Logging

You will usually want to log which units (e.g., users) are exposed to your experiment.

Logging this information enables monitoring your experiment and improving your analysis of the results. In particular, many experiments only change your service for the small portion of users that use a particular part of the service; keeping track of these users will make your analysis more precise.

The SimpleExperiment class providing functionality for logging data to a file using Python’s logger module. Additionally, you can extend Experiment to log to one or more other data stores instead, such as a database, scribe, or a real-time counter.

Anatomy of a log

Consider Experiment 1 from the PlanOut paper:

class Exp1(SimpleExperiment):
  def assign(self, params, userid):
    params.group_size = UniformChoice(choices=[1, 10], unit=userid);
    params.specific_goal = BernoulliTrial(p=0.8, unit=userid);
    if params.specific_goal:
      params.ratings_per_user_goal = UniformChoice(
        choices=[8, 16, 32, 64], unit=userid)
      params.ratings_goal = params.group_size * params.ratings_per_user_goal

It takes a userid as input, and assigns three parameters, group_size, specific_goal, and ratings goal. It does not specify a custom salt or experiment name, so the experiment salt and parameter name are automatically set to the class name Exp1. If you wanted to prevent certain scenarios or certain users from getting exposure logged, then you could simply return a false-y value from the assign function. The default logger in SimpleExperiment logs all of these fields:

{
  "inputs": {
    "userid": 9
  },
  "name": "Exp1",
  "checksum": "2b0c4cfb",
  "params": {
    "group_size": 1,
    "specific_goal": 0
  },
  "time": 1396513178,
  "salt": "Exp1",
  "event": "exposure"
}

In addition, a checksum field is attached. This is part of an MD5 checksum of your code, so that analysts can keep track of when an experiments’ assignments have potentially changed: whenever the checksum changes, the assignment procedure code is different, and whenever the salt changes, the assignments will be completely different.

SimpleExperiment computes checksums from the code contained in your class’ assign() method.
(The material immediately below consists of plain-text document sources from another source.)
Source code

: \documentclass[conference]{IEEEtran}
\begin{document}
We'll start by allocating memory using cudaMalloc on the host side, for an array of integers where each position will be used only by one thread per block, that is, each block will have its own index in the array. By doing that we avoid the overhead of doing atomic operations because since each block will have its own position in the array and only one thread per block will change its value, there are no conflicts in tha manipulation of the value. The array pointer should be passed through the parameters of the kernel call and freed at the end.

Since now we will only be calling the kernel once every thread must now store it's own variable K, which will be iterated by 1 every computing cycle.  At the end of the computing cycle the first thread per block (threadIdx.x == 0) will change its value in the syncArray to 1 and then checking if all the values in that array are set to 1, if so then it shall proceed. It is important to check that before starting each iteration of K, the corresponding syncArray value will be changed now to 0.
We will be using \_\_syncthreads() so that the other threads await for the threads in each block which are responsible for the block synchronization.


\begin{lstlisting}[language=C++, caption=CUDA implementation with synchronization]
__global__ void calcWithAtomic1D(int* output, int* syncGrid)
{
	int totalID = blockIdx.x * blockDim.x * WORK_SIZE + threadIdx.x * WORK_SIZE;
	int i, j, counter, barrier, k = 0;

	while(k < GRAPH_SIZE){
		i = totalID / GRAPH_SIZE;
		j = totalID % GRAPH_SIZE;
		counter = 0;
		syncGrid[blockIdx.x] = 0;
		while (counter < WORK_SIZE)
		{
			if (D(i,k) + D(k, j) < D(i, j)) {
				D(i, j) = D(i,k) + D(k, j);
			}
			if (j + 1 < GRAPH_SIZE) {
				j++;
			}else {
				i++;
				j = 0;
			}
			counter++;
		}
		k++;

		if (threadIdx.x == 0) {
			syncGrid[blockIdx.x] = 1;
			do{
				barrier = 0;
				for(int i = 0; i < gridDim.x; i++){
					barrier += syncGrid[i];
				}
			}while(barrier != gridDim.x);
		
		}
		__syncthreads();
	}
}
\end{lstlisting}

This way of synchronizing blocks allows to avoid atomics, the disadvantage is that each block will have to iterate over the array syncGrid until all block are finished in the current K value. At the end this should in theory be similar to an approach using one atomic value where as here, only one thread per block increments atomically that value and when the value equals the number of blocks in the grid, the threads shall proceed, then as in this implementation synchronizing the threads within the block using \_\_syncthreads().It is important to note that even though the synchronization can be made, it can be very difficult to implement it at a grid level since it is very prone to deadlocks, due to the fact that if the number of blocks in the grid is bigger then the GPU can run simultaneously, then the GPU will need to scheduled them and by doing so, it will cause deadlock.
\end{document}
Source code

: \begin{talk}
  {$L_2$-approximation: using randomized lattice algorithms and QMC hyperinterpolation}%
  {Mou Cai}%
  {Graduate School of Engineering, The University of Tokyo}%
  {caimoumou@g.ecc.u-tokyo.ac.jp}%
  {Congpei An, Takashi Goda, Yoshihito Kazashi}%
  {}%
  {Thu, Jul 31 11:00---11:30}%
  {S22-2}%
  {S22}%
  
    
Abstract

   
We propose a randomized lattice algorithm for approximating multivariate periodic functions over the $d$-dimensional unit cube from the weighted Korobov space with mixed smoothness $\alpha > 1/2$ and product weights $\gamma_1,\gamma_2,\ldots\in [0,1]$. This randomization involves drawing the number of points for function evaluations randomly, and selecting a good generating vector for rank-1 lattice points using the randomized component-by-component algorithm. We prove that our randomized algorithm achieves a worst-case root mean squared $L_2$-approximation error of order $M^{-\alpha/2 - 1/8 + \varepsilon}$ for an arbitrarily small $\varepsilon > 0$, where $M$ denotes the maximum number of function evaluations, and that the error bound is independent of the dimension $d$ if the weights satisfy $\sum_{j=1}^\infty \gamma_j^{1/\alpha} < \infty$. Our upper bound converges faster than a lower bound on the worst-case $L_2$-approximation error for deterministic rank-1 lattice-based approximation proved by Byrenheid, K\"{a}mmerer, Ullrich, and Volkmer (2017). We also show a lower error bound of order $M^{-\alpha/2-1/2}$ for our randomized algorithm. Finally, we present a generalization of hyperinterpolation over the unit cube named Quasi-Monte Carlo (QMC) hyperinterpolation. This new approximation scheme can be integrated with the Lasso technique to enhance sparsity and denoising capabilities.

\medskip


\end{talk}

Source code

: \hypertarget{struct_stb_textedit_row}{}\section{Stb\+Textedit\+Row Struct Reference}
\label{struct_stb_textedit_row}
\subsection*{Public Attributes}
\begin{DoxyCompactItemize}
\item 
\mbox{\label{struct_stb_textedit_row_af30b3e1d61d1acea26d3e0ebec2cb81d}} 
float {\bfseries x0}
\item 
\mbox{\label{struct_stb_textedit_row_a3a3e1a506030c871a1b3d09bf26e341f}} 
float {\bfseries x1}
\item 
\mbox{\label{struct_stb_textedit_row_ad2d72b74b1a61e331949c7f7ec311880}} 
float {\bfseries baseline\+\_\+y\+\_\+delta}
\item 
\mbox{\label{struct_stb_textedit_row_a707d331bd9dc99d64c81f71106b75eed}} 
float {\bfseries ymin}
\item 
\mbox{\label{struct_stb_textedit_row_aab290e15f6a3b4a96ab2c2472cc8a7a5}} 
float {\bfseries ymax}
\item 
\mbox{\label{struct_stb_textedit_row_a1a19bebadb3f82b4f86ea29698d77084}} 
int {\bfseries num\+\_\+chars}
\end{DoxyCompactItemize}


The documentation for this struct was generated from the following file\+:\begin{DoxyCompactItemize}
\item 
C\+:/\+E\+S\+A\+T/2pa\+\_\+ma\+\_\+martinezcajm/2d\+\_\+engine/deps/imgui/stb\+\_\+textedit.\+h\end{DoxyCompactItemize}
Because of the way the Python interpreter works, this checksum can only be computed when Python is running in non-interactive mode, so if you are following along this tutorial via the Python shell, you won’t see a checksum in your log file.

Logging return values

PlanOut provides the ability to dynamically disable exposure logging by returning False from the assignment function. There are many cases where this may be useful, both when initially creating your experiment and when iterating on it.

Example use when initially creating an experiment

For instance, suppose you are running an experiment on a new feature and want to only target users in Germany for your experiment. By returning False from your assignment function for users that are not from Germany, PlanOut ensures that you will only have exposure logs for users that are from Germany and can still fix parameters for the users that are not from Germany. In this case your assign function may look something like this if it pulls the current user’s country from an external service:

class Exp1(SimpleExperiment):
  def assign(self, params, userid):
    params.feature_enabled = False

    country = get_user_country(userid)
    if country != 'Germany':
      return False
    params.feature_enabled = UniformChoice(choices=[True, False], unit=userid)

Example use when iterating on an experiment

Suppose you are running an experiment that tests 4 difference prices for a trade in a prediction market:

params.trade_price = UniformChoice(choices=[0.10, 0.25, 0.50, 0.99], unit=userid)

and it turns out that 0.99 performs very poorly. If we were to simply change the experiment to say,

params.trade_price = UniformChoice(choices=[0.10, 0.25, 0.50], unit=userid)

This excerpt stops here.